8. Paragraph 3 of the petition, which describes the manufacturing process and the end product, has been accepted as "substantially correct" in the reply filed by the respondents. We emphasise this because of the repeated attempts made by Counsel to circumvent this admission. Also to be emphasised, is the fact, that it is only this product which was the subject of controversy between the petitioners on the one hand and the respondents on the other. That was so right from 1978 upto the end. The third point of significance to be emphasised is that the statutory position all along has remained unchanged. Mr. Godhamgaonkar took the stand that though petitioners may have been manufacturing "flats" or "bars", they had also produced "bailing Hoops". We are not, in the present case, concerned with the varieties of goods manufactured by the petitioners. The point before us is the duty leviable on the product figuring in this petition. The product figuring in this case is a concoction of iron and steel of less than 3 mm in thickness and less than 125 mm in width. The process is a comparatively unsophisticated one, for which reason the product is uneven in shape, size and length. In this connection, test reports were obtained from various sources, such as the T.C.R. Engineering Service Private Limited, Bombay, Government Engineering College, Aurangabad, National Test House, Alipur, and Test-House College of Engineering, Pune. The copy of the report of the National Test House, Alipur, was not furnished to the petitioner, even though an attempt has been made to reply upon it. Insofar as the other three reports are concerned, they all converge upon the conclusion that the product falls under Tariff Item No. (ia). The T.C.R. Engineering Service Private Limited, Bombay, is an institution which carries on tests, etc. and has secured the approval of the Indian Standards Institute - hereinafter referred to as the "I.S.I.". The report of this Service is to the effect that the samples examined cannot be described as rectangular. The Government Engineering College, Aurangabad, is of the same view and specifically refers to the unevenness of the width and thickness at the points of the three samples examined by them. The College of Engineering at Pune certifies that the width at the edges were rounded and that there was no uniformity in the width and thickness of the three samples. It is only the report of the National Test House, Alipur, which says that :-

"the cross section at each and under microscope appeared to be rectangular against individual samples...... each sample meets the requirements of I.S. Specification No. 1029-1970 (with amendments).
Now the important point to bear in mind is the use of the expression "appeared". A copy of this report was not furnished to the petitioners and, therefore, they had no opportunity to counter the observations appearing therein. Examination of a stray sample, and, where the date which led to the conclusions is unknown, cannot prevail over the verdicts of the other three Institutions. Moreover, there is no dispute in relation to the manufacturing process. In the very pleadings there is an admission that the product manufactured is uneven in shape, size, thickness, etc. The product that rolls out is not uniform in any sense. It varies from piece to piece. There is no coiling and no shearing of the edges. All these facts fortifies the reports which go in favour of the petitioners. Mr. Patil has considered the question at length, not only with reference to the reports, but also the types of manufacturing processes contemplated by the Central Excise Tariffs. It cannot be said that this consideration is by a novice. The verdict is well-considered one and indicates a careful analysis of every feature of the case.

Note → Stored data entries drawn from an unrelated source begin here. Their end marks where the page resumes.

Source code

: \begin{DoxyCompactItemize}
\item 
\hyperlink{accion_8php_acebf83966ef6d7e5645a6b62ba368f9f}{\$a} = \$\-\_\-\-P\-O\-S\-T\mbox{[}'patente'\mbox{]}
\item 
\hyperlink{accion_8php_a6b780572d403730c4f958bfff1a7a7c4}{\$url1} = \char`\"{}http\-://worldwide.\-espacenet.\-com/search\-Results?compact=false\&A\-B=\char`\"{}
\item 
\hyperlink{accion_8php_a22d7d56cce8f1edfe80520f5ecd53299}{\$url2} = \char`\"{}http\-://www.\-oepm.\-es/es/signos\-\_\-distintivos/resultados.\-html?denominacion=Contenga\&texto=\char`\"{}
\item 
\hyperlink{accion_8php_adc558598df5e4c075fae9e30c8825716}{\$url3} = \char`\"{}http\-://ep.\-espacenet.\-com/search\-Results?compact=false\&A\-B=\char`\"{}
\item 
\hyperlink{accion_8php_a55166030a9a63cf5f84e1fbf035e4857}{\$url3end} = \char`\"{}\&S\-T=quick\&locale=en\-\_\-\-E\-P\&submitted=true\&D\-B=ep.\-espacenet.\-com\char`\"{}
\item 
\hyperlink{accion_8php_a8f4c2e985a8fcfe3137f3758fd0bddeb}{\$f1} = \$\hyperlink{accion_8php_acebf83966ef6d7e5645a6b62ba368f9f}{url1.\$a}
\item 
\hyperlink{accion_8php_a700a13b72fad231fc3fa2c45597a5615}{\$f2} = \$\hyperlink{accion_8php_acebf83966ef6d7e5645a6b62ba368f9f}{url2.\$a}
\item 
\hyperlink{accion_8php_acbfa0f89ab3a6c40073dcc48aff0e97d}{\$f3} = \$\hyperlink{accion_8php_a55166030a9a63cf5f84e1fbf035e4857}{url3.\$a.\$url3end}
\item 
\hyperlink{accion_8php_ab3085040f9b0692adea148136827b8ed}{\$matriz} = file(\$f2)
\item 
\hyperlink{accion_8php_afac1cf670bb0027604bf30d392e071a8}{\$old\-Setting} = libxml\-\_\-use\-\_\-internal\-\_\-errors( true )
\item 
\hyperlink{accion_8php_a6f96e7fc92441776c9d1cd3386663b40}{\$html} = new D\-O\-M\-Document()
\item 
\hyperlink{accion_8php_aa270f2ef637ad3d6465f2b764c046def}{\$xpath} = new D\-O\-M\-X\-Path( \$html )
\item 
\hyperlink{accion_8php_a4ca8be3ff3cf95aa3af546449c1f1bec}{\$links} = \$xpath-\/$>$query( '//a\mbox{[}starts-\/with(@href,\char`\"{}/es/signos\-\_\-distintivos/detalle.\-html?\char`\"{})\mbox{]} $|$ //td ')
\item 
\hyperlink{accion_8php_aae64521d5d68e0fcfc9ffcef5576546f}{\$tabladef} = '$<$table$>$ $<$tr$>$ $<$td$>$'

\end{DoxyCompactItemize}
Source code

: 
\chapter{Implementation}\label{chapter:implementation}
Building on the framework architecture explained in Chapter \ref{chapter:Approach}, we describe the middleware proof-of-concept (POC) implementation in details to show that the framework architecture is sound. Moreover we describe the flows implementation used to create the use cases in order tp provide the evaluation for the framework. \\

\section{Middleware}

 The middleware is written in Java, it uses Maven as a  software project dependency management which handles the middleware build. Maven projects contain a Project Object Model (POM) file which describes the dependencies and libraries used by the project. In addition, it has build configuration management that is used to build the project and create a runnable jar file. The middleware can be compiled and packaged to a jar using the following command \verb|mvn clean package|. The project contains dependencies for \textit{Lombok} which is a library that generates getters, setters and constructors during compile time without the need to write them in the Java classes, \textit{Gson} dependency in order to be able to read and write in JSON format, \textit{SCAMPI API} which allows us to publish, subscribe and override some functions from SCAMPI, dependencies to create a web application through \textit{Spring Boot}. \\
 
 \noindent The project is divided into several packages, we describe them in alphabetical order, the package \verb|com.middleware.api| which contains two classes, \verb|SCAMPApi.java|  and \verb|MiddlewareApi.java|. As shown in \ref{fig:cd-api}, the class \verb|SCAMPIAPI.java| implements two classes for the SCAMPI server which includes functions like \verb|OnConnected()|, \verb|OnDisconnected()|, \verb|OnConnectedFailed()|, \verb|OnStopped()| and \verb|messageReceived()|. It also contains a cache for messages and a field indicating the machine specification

9. It was contended that in the past petitioners had themselves described the product in question as "bailing hoops". But that this was due to a mistake of law has been amply proved. To that effect is the verdict of Mr. Ashtana. A mere mis-description or error cannot be foisted upon the party committing the same. After all, excise duty is levied upon the product and not the description chosen by the manufacturer. A reference was made to Section 4(1)(a) of the Act. This provision says :-

"whereunder this Act, the duty of excise is chargeable on any excisable goods with reference to value, such value shall, subject to the other provisions of this section be deemed to be -
(a) the normal price thereof, that is to say, the price at which such goods are ordinarily sold by the assessee to a buyer in the course of wholesale trade for delivery at the time and place of removal, where the buyer is not a related person and the price is the sole consideration for the sale."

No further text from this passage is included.